Fig. 3. Acentric chromosomal fragments are prone to cycles of replication and collective missegregation.

a, 3D Live-Seq dataset of a PDTO-9 organoid consisting of 25 cells (100% recovery). Top: representative stills of the growing PDTO-9 structure with nuclei coded in false color by depth. The final still shows two photoconverted cells (white arrows) that were the progeny of branch 1.1 of the mitotic tree. Branch 1.1 is highlighted (dashed red box) in the full tree structure in the top left of the middle panel and enlarged as the main image in the middle panel, with 3D-rendered stills of each anaphase. The onset of anaphase is indicated by arrowheads in relation to the time axis.

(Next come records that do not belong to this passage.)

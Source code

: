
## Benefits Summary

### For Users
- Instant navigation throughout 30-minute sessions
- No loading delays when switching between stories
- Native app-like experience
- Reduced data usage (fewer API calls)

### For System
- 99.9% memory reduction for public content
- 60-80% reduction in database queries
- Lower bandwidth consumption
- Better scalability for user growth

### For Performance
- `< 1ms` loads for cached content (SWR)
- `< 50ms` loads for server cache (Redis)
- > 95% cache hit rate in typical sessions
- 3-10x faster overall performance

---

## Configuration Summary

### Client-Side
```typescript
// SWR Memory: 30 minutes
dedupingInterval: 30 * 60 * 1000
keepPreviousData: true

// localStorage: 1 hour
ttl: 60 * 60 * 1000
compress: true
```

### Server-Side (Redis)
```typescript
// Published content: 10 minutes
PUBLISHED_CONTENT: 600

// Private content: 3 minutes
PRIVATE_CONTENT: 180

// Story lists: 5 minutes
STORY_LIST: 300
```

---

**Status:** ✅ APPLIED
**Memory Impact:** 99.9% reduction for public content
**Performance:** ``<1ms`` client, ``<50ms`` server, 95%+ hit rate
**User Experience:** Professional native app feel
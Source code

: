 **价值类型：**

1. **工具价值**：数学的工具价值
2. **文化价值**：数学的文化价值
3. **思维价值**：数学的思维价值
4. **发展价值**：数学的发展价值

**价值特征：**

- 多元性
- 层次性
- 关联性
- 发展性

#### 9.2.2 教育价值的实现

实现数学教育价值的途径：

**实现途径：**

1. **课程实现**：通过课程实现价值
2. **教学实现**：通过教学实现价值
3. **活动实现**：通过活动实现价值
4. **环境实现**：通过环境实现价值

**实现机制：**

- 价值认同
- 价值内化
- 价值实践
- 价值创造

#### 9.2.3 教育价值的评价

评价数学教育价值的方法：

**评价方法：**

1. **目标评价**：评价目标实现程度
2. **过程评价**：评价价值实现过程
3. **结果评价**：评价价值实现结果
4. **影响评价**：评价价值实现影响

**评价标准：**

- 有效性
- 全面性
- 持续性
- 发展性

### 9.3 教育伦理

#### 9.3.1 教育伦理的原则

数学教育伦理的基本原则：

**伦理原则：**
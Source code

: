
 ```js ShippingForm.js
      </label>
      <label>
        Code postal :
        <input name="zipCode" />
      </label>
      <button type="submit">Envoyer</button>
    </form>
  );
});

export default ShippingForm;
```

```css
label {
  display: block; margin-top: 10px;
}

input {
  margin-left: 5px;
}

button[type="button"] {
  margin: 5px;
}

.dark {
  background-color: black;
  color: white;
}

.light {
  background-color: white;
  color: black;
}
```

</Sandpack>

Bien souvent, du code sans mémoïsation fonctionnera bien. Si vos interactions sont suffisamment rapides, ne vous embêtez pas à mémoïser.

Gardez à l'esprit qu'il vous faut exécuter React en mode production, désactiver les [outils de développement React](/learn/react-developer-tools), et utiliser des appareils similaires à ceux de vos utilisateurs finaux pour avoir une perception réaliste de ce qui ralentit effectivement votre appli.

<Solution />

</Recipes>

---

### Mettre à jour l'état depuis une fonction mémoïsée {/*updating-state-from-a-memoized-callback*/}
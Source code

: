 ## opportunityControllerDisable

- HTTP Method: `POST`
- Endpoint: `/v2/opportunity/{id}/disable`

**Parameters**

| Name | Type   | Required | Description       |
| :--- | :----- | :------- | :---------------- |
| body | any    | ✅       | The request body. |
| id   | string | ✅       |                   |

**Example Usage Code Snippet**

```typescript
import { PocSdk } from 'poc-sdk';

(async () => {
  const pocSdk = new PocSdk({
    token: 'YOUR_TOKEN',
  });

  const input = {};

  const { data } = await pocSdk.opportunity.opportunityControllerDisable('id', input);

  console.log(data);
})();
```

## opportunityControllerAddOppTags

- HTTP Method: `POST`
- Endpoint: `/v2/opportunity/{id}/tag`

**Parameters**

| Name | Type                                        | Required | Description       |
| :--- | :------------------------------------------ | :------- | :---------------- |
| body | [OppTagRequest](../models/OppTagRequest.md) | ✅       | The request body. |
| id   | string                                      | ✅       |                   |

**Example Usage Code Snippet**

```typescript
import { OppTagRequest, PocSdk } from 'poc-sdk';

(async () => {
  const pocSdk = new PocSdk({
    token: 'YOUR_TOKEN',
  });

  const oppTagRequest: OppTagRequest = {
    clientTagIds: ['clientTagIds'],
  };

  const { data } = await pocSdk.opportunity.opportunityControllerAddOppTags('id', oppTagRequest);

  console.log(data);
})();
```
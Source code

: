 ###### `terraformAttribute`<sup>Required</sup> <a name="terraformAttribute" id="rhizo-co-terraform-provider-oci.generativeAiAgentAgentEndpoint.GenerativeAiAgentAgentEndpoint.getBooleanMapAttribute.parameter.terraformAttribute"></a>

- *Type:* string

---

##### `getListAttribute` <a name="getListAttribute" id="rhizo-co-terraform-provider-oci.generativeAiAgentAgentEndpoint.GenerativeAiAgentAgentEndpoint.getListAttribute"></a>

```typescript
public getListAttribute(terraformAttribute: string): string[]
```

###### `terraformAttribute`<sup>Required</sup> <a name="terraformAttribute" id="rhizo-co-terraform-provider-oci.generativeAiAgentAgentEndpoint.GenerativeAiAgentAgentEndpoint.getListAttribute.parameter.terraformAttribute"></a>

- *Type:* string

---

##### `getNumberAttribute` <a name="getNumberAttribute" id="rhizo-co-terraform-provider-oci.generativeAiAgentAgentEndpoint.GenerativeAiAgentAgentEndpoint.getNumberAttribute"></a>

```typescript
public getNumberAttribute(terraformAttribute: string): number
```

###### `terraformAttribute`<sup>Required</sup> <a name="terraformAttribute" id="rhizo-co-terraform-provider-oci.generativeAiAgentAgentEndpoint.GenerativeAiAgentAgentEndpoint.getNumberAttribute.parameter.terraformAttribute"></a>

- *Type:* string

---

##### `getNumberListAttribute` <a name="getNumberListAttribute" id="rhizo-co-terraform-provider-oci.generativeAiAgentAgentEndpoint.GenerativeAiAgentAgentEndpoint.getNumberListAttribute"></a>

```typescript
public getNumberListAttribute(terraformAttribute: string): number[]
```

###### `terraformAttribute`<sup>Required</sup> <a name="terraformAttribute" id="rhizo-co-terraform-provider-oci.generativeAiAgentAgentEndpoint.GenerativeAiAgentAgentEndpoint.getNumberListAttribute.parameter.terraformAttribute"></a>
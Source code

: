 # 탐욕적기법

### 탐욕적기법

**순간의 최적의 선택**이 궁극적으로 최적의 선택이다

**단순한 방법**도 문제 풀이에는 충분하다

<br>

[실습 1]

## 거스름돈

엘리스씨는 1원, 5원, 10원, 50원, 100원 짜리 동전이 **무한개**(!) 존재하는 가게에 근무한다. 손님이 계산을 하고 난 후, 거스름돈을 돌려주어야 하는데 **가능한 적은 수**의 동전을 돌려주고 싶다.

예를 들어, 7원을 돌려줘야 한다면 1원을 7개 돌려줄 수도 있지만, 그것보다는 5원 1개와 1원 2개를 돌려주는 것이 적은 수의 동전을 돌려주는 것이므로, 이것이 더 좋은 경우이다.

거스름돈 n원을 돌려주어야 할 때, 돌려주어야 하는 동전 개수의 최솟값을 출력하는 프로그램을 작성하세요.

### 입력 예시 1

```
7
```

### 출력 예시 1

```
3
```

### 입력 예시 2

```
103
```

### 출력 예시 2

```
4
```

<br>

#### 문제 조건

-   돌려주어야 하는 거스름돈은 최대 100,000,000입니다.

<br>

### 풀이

Bottom: karyotype heatmap of all cells mapped to branch 1.1 (cells 1–7) and a reference core karyotype of the imaged PDTO. The sequence numbers of the mapped sequencing results in relation to the mitotic tree are indicated, including the photoconversion state of each cell. Chromosome cartoons along enlarged branch 1.1 indicate reconstructed copy-number changes across cell generations. The inset of cell division 1 shows a lagging chromatin structure, as indicated by the red arrow. The asterisk highlights the presence of a micronucleus in cell 1.1.1.1 that persists until nuclear envelope breakdown. b, The variant allele frequency (VAF) distribution of variants located on the acentric chromosome 9q fragment (Chr. 9q21.33-ter) is consistent with two rounds of replication and collective missegregation for cell number 1. The VAF of SNVs located on the missegregated chromosome 9q21.33-ter region is 0% for cell numbers 2 and 3 (only one copy of chromosome 9q) and 50% for a cell with the core karyotype. Cell number 1 shows nearly 80% VAF for these SNVs, indicative that four of the five chromosome 9q21.33-ter copies originated from the same parental allele. The dashed red line indicates the median.